▸ **TASK MATERIAL**:
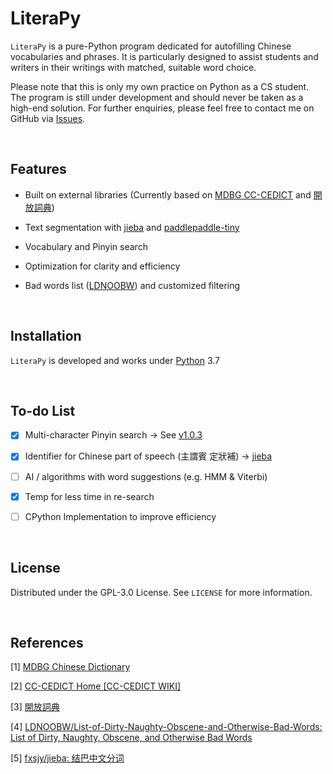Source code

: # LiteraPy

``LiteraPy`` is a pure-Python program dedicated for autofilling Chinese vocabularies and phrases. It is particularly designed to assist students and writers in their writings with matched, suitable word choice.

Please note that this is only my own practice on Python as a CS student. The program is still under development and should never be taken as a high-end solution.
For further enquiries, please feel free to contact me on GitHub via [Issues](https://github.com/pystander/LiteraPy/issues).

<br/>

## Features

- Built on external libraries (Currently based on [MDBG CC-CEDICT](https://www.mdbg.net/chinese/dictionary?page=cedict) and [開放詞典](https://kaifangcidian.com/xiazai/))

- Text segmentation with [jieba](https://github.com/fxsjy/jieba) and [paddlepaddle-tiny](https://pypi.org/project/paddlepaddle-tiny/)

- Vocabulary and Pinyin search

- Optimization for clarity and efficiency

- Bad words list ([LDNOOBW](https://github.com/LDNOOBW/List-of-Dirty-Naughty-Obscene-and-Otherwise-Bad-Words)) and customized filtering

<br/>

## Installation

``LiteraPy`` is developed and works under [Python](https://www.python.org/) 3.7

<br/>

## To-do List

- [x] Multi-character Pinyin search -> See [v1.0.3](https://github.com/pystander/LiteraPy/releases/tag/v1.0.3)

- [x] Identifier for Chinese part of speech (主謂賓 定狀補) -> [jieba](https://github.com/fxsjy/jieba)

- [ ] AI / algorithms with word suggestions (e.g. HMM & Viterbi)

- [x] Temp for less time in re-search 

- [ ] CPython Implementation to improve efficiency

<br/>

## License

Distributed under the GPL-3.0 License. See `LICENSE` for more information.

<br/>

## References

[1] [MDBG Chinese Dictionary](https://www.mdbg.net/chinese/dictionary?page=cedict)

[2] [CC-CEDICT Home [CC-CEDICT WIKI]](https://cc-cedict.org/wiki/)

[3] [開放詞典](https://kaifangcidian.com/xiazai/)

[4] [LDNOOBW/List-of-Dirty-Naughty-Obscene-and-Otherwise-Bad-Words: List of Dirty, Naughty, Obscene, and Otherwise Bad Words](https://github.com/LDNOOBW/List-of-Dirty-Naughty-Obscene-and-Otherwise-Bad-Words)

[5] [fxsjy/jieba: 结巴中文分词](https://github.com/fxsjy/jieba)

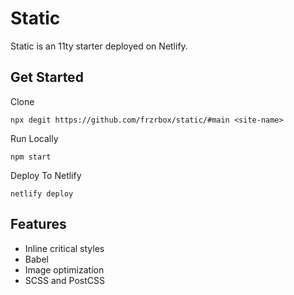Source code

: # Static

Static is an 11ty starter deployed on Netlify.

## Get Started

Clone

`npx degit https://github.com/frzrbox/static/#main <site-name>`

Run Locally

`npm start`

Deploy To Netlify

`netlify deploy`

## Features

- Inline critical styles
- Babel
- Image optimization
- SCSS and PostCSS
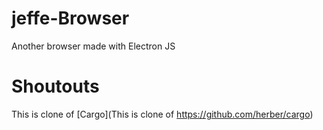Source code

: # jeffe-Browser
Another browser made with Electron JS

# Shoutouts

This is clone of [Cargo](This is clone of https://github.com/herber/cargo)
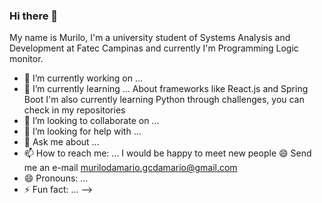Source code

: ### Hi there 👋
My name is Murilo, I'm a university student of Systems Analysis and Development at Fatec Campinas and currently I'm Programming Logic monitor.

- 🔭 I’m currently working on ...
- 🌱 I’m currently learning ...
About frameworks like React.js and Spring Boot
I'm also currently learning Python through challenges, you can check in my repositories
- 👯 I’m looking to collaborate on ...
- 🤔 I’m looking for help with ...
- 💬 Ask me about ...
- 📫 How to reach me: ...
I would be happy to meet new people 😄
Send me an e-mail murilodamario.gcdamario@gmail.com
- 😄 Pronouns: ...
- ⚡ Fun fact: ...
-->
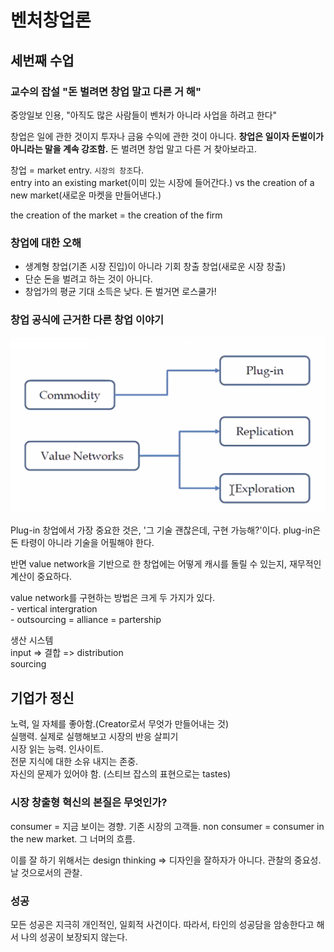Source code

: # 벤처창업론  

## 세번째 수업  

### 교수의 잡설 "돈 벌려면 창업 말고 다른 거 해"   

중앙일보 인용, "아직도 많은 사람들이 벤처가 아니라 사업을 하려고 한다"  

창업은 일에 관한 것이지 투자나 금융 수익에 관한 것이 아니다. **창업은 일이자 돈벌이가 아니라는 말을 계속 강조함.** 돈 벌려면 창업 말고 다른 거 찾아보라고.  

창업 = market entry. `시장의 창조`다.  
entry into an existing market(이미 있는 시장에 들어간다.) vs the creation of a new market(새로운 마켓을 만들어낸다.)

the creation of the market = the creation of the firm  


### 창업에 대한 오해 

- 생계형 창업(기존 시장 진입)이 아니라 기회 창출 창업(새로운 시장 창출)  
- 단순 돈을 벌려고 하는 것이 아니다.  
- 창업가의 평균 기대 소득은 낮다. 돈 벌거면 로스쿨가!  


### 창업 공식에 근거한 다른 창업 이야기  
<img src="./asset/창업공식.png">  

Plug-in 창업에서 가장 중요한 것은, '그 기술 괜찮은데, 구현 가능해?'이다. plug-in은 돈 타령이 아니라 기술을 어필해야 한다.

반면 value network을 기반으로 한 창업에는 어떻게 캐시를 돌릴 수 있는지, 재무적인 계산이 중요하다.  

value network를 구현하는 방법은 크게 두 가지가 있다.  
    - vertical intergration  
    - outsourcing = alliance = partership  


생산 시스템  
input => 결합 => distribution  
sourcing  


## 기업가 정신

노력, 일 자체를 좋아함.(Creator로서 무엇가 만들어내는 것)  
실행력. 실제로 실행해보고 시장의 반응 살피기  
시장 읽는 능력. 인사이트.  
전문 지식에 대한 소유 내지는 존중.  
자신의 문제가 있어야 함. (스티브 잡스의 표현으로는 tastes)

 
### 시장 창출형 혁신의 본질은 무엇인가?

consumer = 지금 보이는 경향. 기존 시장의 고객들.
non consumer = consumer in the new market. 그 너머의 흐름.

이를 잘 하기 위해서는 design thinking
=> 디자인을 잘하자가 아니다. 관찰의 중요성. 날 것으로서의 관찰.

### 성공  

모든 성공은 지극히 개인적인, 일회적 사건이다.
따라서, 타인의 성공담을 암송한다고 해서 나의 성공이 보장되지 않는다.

▸ **AIM OF THE TASK**: Within the listing above, extract exactly the lines that run from the one containing "- 👯 I’m looking to collaborate on ..." through the one containing "### 시장 창출형 혁신의 본질은 무엇인가?", excluding any pictures.

▸ **ANSWER TO THIS TASK**:
- 👯 I’m looking to collaborate on ...
- 🤔 I’m looking for help with ...
- 💬 Ask me about ...
- 📫 How to reach me: ...
I would be happy to meet new people 😄
Send me an e-mail murilodamario.gcdamario@gmail.com
- 😄 Pronouns: ...
- ⚡ Fun fact: ...
-->
Source code

: # 벤처창업론  

## 세번째 수업  

### 교수의 잡설 "돈 벌려면 창업 말고 다른 거 해"   

중앙일보 인용, "아직도 많은 사람들이 벤처가 아니라 사업을 하려고 한다"  

창업은 일에 관한 것이지 투자나 금융 수익에 관한 것이 아니다. **창업은 일이자 돈벌이가 아니라는 말을 계속 강조함.** 돈 벌려면 창업 말고 다른 거 찾아보라고.  

창업 = market entry. `시장의 창조`다.  
entry into an existing market(이미 있는 시장에 들어간다.) vs the creation of a new market(새로운 마켓을 만들어낸다.)

the creation of the market = the creation of the firm  


### 창업에 대한 오해 

- 생계형 창업(기존 시장 진입)이 아니라 기회 창출 창업(새로운 시장 창출)  
- 단순 돈을 벌려고 하는 것이 아니다.  
- 창업가의 평균 기대 소득은 낮다. 돈 벌거면 로스쿨가!  


### 창업 공식에 근거한 다른 창업 이야기  
<img src="./asset/창업공식.png">  

Plug-in 창업에서 가장 중요한 것은, '그 기술 괜찮은데, 구현 가능해?'이다. plug-in은 돈 타령이 아니라 기술을 어필해야 한다.

반면 value network을 기반으로 한 창업에는 어떻게 캐시를 돌릴 수 있는지, 재무적인 계산이 중요하다.  

value network를 구현하는 방법은 크게 두 가지가 있다.  
    - vertical intergration  
    - outsourcing = alliance = partership  


생산 시스템  
input => 결합 => distribution  
sourcing  


## 기업가 정신

노력, 일 자체를 좋아함.(Creator로서 무엇가 만들어내는 것)  
실행력. 실제로 실행해보고 시장의 반응 살피기  
시장 읽는 능력. 인사이트.  
전문 지식에 대한 소유 내지는 존중.  
자신의 문제가 있어야 함. (스티브 잡스의 표현으로는 tastes)

 
### 시장 창출형 혁신의 본질은 무엇인가?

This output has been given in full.